*What is needed:*
In this exercise, print only the lines of the records below from the one with "- Décret n°67-498 1967-06-23 art. 18" through the one with "## Arc Agent Cleanup", inclusive. Pictures are not part of the copy.

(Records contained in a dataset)
============

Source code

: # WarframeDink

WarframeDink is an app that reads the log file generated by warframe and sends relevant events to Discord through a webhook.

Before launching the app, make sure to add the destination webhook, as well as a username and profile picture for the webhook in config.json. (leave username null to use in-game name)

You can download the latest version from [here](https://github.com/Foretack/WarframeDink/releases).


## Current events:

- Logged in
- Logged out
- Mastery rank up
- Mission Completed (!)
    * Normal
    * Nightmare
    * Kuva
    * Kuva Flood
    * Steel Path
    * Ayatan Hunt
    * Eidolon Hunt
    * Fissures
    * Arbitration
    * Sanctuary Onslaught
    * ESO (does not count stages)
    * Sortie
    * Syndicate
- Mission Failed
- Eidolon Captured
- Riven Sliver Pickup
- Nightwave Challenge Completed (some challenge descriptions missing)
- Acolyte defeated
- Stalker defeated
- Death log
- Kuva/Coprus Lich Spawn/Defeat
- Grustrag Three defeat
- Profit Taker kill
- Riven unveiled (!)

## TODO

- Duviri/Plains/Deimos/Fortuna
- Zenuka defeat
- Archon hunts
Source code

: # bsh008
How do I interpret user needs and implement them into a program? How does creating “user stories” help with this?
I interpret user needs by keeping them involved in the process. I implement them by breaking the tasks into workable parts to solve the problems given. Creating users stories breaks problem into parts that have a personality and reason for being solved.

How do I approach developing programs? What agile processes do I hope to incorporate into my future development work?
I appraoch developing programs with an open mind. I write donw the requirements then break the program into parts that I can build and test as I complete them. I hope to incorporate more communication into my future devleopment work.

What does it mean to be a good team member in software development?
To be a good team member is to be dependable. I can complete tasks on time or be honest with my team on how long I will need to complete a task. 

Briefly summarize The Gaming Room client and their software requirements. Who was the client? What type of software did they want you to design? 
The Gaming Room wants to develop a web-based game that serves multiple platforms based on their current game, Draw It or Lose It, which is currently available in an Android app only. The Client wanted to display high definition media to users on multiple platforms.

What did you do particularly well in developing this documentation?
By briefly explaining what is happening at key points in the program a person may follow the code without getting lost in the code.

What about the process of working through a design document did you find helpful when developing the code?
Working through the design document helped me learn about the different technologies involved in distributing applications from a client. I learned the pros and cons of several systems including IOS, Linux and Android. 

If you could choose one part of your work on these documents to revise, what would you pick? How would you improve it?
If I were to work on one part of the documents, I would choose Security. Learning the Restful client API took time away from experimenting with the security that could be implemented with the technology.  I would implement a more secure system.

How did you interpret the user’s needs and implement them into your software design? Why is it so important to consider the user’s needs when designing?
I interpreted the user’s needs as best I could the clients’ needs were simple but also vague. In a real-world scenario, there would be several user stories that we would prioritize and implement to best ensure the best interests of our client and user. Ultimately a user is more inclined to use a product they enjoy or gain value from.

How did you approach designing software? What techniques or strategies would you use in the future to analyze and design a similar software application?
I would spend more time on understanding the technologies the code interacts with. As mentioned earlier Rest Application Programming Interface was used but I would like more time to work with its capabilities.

============

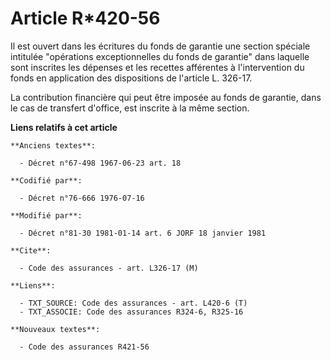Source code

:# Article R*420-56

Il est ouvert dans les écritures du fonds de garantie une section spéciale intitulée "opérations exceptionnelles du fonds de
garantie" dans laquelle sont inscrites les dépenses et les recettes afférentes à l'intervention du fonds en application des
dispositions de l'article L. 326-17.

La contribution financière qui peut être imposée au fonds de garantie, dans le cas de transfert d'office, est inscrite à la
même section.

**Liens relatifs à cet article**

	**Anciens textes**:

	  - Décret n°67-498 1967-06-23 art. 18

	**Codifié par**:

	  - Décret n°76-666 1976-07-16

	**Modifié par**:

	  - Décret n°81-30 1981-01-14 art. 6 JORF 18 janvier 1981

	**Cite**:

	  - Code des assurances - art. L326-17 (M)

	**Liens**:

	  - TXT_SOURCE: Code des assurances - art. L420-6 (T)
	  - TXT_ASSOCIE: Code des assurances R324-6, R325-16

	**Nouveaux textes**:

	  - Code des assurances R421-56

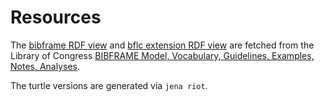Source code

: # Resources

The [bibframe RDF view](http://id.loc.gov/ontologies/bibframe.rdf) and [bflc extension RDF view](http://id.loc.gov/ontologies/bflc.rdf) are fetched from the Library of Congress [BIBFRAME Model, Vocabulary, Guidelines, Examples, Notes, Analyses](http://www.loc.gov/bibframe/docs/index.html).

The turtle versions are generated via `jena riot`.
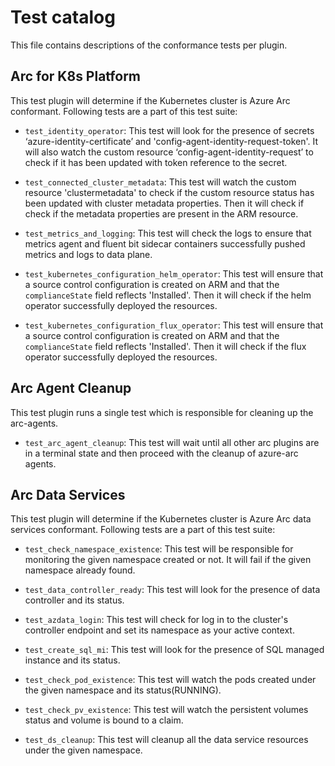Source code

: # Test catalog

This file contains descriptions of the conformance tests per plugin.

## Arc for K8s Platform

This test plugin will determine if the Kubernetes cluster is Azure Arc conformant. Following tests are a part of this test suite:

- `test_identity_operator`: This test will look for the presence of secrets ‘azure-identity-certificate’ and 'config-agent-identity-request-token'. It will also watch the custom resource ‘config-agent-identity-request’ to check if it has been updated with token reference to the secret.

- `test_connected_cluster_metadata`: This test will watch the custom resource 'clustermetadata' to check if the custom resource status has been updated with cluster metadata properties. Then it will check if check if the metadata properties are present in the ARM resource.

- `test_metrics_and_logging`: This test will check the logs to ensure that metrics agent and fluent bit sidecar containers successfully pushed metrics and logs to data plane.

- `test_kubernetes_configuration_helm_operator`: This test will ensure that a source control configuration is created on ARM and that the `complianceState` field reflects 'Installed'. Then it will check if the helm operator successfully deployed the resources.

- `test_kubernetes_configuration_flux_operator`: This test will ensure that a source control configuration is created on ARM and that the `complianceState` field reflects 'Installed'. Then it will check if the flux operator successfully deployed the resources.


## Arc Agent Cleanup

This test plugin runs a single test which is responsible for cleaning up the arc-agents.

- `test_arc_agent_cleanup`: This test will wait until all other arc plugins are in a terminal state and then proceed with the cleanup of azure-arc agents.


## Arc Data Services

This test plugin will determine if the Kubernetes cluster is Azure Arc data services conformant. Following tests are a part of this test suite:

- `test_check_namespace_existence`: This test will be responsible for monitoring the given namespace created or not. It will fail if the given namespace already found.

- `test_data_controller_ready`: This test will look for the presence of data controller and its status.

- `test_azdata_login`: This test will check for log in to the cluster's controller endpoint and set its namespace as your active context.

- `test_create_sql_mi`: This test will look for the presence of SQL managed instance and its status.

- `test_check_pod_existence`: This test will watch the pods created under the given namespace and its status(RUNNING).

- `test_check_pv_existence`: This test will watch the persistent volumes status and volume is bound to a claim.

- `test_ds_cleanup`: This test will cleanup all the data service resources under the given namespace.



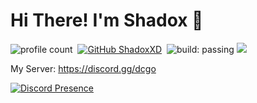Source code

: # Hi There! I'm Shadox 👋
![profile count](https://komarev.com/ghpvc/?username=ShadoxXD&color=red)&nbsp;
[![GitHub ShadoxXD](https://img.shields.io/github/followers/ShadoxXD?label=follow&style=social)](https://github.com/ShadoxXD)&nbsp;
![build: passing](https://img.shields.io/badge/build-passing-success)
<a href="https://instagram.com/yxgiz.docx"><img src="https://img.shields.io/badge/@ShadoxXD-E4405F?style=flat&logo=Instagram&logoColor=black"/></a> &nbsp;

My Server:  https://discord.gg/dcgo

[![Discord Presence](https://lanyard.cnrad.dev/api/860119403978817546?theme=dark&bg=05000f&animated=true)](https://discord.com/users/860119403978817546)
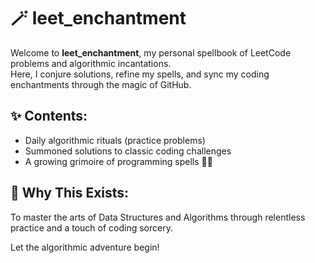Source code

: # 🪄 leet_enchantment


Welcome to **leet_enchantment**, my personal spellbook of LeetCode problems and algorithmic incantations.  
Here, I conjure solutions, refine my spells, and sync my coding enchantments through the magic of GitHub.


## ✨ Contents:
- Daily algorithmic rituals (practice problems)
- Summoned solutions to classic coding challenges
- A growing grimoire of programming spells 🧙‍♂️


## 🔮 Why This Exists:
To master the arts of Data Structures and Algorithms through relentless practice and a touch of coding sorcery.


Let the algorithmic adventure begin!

============

*Task answer:*
	  - Décret n°67-498 1967-06-23 art. 18

	**Codifié par**:

	  - Décret n°76-666 1976-07-16

	**Modifié par**:

	  - Décret n°81-30 1981-01-14 art. 6 JORF 18 janvier 1981

	**Cite**:

	  - Code des assurances - art. L326-17 (M)

	**Liens**:

	  - TXT_SOURCE: Code des assurances - art. L420-6 (T)
	  - TXT_ASSOCIE: Code des assurances R324-6, R325-16

	**Nouveaux textes**:

	  - Code des assurances R421-56

Source code

: # Resources

The [bibframe RDF view](http://id.loc.gov/ontologies/bibframe.rdf) and [bflc extension RDF view](http://id.loc.gov/ontologies/bflc.rdf) are fetched from the Library of Congress [BIBFRAME Model, Vocabulary, Guidelines, Examples, Notes, Analyses](http://www.loc.gov/bibframe/docs/index.html).

The turtle versions are generated via `jena riot`.
Source code

: # Test catalog

This file contains descriptions of the conformance tests per plugin.

## Arc for K8s Platform

This test plugin will determine if the Kubernetes cluster is Azure Arc conformant. Following tests are a part of this test suite:

- `test_identity_operator`: This test will look for the presence of secrets ‘azure-identity-certificate’ and 'config-agent-identity-request-token'. It will also watch the custom resource ‘config-agent-identity-request’ to check if it has been updated with token reference to the secret.

- `test_connected_cluster_metadata`: This test will watch the custom resource 'clustermetadata' to check if the custom resource status has been updated with cluster metadata properties. Then it will check if check if the metadata properties are present in the ARM resource.

- `test_metrics_and_logging`: This test will check the logs to ensure that metrics agent and fluent bit sidecar containers successfully pushed metrics and logs to data plane.

- `test_kubernetes_configuration_helm_operator`: This test will ensure that a source control configuration is created on ARM and that the `complianceState` field reflects 'Installed'. Then it will check if the helm operator successfully deployed the resources.

- `test_kubernetes_configuration_flux_operator`: This test will ensure that a source control configuration is created on ARM and that the `complianceState` field reflects 'Installed'. Then it will check if the flux operator successfully deployed the resources.


## Arc Agent Cleanup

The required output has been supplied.